(Stored items from a collection)
------------------------------------------------------------
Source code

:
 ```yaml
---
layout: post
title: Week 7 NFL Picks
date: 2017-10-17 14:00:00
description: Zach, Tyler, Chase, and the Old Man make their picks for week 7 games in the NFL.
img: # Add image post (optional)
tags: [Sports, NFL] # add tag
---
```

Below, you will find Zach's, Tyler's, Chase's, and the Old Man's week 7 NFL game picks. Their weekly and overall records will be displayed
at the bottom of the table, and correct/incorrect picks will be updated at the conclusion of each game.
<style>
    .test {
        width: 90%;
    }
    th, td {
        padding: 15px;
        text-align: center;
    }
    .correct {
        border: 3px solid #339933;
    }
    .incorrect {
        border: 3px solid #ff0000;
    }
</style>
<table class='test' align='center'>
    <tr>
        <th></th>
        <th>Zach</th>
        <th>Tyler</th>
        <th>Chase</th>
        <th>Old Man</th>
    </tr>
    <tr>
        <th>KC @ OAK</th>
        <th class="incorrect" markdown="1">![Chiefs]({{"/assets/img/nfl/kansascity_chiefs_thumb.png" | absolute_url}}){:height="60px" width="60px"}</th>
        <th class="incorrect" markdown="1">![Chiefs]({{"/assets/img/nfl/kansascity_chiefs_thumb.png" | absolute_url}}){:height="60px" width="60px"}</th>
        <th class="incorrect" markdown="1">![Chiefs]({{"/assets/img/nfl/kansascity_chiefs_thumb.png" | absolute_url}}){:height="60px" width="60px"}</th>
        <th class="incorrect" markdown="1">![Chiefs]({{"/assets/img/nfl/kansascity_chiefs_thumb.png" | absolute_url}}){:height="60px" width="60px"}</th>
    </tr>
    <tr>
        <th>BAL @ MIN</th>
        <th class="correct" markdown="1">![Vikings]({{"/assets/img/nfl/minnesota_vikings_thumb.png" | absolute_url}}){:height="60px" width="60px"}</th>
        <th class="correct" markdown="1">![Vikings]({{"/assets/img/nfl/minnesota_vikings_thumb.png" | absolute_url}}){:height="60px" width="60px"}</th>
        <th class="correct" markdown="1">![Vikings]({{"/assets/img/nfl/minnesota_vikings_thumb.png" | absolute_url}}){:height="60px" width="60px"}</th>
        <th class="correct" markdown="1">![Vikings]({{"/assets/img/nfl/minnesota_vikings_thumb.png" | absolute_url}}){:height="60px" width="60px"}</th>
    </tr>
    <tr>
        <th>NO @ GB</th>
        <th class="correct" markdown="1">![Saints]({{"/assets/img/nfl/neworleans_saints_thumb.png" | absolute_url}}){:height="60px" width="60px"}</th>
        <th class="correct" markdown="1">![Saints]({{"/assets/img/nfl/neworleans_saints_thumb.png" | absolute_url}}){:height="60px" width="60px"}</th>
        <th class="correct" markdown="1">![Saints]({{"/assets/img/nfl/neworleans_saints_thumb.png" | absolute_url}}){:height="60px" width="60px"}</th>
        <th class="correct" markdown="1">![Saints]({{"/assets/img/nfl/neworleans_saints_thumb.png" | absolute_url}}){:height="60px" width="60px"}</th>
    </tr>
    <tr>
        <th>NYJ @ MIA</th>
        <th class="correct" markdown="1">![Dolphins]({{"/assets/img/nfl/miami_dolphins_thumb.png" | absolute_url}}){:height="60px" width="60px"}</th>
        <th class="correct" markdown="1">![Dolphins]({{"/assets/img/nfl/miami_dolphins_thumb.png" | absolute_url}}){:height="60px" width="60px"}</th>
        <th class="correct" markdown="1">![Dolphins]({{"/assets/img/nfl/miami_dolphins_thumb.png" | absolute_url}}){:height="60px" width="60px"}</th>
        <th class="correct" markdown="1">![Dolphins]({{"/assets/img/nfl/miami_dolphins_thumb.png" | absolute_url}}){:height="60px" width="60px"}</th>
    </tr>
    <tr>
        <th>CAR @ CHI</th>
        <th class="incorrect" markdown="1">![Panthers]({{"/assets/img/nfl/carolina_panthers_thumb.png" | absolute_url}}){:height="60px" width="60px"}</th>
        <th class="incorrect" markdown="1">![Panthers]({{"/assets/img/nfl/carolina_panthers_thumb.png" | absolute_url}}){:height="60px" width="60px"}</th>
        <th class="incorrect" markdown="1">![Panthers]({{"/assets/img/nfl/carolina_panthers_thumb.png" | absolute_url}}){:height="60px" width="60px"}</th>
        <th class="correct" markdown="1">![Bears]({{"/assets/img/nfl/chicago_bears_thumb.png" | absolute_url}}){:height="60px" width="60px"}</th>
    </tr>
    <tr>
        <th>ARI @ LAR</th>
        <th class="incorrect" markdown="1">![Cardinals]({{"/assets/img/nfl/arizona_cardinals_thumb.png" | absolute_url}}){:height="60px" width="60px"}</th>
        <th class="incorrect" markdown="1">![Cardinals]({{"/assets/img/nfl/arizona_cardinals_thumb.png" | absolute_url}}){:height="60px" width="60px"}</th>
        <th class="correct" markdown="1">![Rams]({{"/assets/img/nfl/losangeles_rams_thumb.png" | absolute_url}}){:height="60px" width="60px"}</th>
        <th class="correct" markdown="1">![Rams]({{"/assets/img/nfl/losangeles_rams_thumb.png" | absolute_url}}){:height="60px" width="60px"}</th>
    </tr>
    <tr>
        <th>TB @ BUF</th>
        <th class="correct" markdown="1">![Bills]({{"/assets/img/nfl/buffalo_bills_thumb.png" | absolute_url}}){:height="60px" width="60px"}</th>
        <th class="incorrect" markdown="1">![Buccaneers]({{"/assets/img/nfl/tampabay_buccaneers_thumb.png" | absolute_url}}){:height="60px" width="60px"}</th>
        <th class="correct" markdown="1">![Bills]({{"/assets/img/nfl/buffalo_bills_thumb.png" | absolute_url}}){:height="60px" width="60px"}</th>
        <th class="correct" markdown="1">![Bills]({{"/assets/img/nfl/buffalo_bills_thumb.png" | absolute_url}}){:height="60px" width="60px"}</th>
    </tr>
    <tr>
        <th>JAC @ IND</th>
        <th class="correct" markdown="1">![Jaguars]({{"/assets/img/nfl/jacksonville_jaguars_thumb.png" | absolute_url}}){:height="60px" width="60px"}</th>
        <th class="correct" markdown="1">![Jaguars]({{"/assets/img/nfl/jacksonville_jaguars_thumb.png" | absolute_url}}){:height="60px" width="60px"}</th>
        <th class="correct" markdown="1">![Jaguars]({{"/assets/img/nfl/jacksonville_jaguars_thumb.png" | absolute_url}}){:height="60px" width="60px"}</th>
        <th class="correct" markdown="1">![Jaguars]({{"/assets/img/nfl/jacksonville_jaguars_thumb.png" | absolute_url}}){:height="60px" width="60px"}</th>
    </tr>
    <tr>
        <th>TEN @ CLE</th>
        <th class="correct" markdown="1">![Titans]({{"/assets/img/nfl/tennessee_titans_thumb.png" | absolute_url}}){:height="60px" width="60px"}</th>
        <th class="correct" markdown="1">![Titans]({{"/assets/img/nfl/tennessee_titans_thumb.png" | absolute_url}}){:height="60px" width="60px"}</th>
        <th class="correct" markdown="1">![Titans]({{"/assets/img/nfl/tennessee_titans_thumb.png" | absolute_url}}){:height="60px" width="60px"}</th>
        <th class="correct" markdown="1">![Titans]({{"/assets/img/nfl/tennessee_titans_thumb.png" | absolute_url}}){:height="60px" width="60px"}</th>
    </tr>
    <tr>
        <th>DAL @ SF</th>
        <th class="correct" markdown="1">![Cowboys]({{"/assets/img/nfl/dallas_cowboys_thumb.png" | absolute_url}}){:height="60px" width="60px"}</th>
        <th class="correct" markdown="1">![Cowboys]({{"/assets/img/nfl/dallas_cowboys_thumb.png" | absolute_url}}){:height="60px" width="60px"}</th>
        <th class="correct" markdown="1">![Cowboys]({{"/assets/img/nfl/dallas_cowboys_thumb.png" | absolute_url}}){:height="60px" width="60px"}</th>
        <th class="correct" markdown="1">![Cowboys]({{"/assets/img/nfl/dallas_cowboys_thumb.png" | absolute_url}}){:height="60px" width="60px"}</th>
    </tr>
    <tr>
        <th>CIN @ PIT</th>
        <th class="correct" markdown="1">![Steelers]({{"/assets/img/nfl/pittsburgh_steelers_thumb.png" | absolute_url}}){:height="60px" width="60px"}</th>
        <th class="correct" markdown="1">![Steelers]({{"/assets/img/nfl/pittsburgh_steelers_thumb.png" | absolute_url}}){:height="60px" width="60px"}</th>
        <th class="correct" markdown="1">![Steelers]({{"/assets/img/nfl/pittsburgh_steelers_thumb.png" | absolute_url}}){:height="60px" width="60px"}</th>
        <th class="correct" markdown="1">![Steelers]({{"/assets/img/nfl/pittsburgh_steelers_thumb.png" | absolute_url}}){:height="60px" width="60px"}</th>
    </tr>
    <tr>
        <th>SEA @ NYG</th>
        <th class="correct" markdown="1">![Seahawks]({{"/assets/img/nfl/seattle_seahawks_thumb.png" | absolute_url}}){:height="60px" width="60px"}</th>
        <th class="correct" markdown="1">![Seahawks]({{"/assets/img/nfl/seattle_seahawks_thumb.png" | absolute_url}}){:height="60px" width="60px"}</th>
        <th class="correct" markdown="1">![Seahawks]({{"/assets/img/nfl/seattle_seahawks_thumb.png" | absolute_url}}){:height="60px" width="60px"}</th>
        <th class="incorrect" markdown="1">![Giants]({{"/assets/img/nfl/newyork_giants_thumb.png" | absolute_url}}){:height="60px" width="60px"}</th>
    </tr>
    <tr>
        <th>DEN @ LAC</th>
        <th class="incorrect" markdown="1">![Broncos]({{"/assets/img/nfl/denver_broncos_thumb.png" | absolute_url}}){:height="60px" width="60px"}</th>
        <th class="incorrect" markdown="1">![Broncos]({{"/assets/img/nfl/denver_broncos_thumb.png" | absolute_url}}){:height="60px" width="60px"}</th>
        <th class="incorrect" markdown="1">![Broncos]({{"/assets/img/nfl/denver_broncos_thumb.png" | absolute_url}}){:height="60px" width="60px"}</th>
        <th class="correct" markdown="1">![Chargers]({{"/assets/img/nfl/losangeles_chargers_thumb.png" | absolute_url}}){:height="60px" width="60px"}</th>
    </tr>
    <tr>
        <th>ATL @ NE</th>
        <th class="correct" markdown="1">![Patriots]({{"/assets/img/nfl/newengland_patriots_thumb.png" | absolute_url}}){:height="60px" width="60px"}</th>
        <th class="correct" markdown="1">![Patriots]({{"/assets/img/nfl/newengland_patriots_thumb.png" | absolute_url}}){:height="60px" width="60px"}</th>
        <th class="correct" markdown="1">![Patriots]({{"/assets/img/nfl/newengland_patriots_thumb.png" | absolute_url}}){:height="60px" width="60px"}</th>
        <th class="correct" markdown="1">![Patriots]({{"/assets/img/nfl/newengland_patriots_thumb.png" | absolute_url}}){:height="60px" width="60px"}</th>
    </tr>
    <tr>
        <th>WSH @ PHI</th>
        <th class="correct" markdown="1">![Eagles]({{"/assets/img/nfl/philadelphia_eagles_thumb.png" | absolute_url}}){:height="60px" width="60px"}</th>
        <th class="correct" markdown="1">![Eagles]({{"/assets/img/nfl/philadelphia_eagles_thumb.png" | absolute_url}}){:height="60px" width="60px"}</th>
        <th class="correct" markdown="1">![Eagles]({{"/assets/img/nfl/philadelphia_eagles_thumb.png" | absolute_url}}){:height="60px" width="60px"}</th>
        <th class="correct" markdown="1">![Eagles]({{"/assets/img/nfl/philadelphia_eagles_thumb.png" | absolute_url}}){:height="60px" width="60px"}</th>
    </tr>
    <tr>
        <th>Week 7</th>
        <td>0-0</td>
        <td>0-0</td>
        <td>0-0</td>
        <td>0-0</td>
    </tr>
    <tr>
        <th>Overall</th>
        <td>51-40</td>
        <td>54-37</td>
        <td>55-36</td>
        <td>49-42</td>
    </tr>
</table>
------------------------------------------------------------
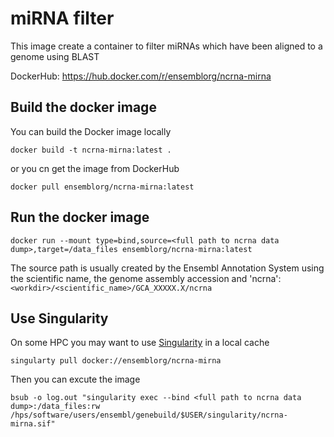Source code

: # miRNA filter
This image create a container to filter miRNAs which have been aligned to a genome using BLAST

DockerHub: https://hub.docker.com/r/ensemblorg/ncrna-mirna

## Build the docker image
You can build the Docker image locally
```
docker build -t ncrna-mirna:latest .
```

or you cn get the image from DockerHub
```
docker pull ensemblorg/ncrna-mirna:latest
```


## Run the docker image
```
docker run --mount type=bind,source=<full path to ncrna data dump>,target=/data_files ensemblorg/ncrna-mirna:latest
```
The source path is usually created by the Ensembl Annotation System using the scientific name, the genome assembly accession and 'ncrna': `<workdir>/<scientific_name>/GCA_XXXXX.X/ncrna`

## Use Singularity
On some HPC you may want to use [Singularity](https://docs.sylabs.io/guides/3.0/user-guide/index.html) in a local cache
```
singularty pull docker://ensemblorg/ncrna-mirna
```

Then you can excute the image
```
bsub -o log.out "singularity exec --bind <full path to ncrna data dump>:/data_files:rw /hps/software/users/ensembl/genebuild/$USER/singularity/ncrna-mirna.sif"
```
------------------------------------------------------------
What is required -
Counting every line of the entries that holds the word "ensemblorg", report the total and no other text.

Solution to this task -
4